WORK TO COMPLETE
Could you copy out every line of the data where the word "found" occurs?

DATA SUPPLIED
# # # # #
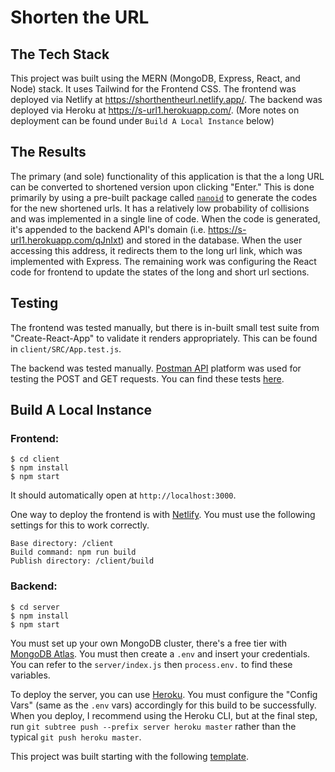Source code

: # Shorten the URL
## The Tech Stack

This project was built using the MERN (MongoDB, Express, React, and Node) stack.
It uses Tailwind for the Frontend CSS. The frontend was deployed via Netlify at
https://shorthentheurl.netlify.app/. The backend was deployed via Heroku at
https://s-url1.herokuapp.com/. (More notes on deployment can be found under `Build A Local Instance` below)

## The Results
The primary (and sole) functionality of this application is that the a long URL can be converted to 
shortened version upon clicking "Enter." This is done primarily by using a pre-built package
called [`nanoid`](https://github.com/ai/nanoid/) to generate the codes for 
the new shortened urls. It has a relatively low probability of collisions and
was implemented in a single line of code. When the code is generated, it's appended
to the backend API's domain (i.e. https://s-url1.herokuapp.com/qJnIxt) and stored
in the database. When the user accessing this address, it redirects them to the 
long url link, which was implemented with Express. The remaining work was configuring
the React code for frontend to update the states of the long and short url sections.

## Testing
The frontend was tested manually, but there is in-built small test suite from "Create-React-App"
to validate it renders appropriately. This can be found in `client/SRC/App.test.js`.

The backend was tested manually. [Postman API](https://www.postman.com/) platform was used
for testing the POST and GET requests. You can find these tests [here](https://www.getpostman.com/collections/fbe0d5a07581c4e087d1).

## Build A Local Instance
### Frontend:
```
$ cd client
$ npm install
$ npm start
```
It should automatically open at `http://localhost:3000`.

One way to deploy the frontend is with [Netlify](https://www.netlify.com/).
You must use the following settings for this to work correctly.
```
Base directory: /client
Build command: npm run build
Publish directory: /client/build
```

### Backend:
```
$ cd server
$ npm install
$ npm start
```
You must set up your own MongoDB cluster, there's a free tier with
[MongoDB Atlas](https://www.mongodb.com/atlas). You must then create
a `.env` and insert your credentials. You can refer to the `server/index.js`
then `process.env.` to find these variables.

To deploy the server, you can use [Heroku](https://www.heroku.com/). You must
configure the "Config Vars" (same as the `.env` vars) accordingly for this build 
to be successfully. When you deploy, I recommend using the Heroku CLI, but at the
final step, run `git subtree push --prefix server heroku master` rather than 
the typical `git push heroku master`.

This project was built starting with the following [template](https://github.com/brandonv98/MERN-Stack-Template).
# # # # #
SOLUTION TO THIS PROBLEM
https://s-url1.herokuapp.com/. (More notes on deployment can be found under `Build A Local Instance` below)
to validate it renders appropriately. This can be found in `client/SRC/App.test.js`.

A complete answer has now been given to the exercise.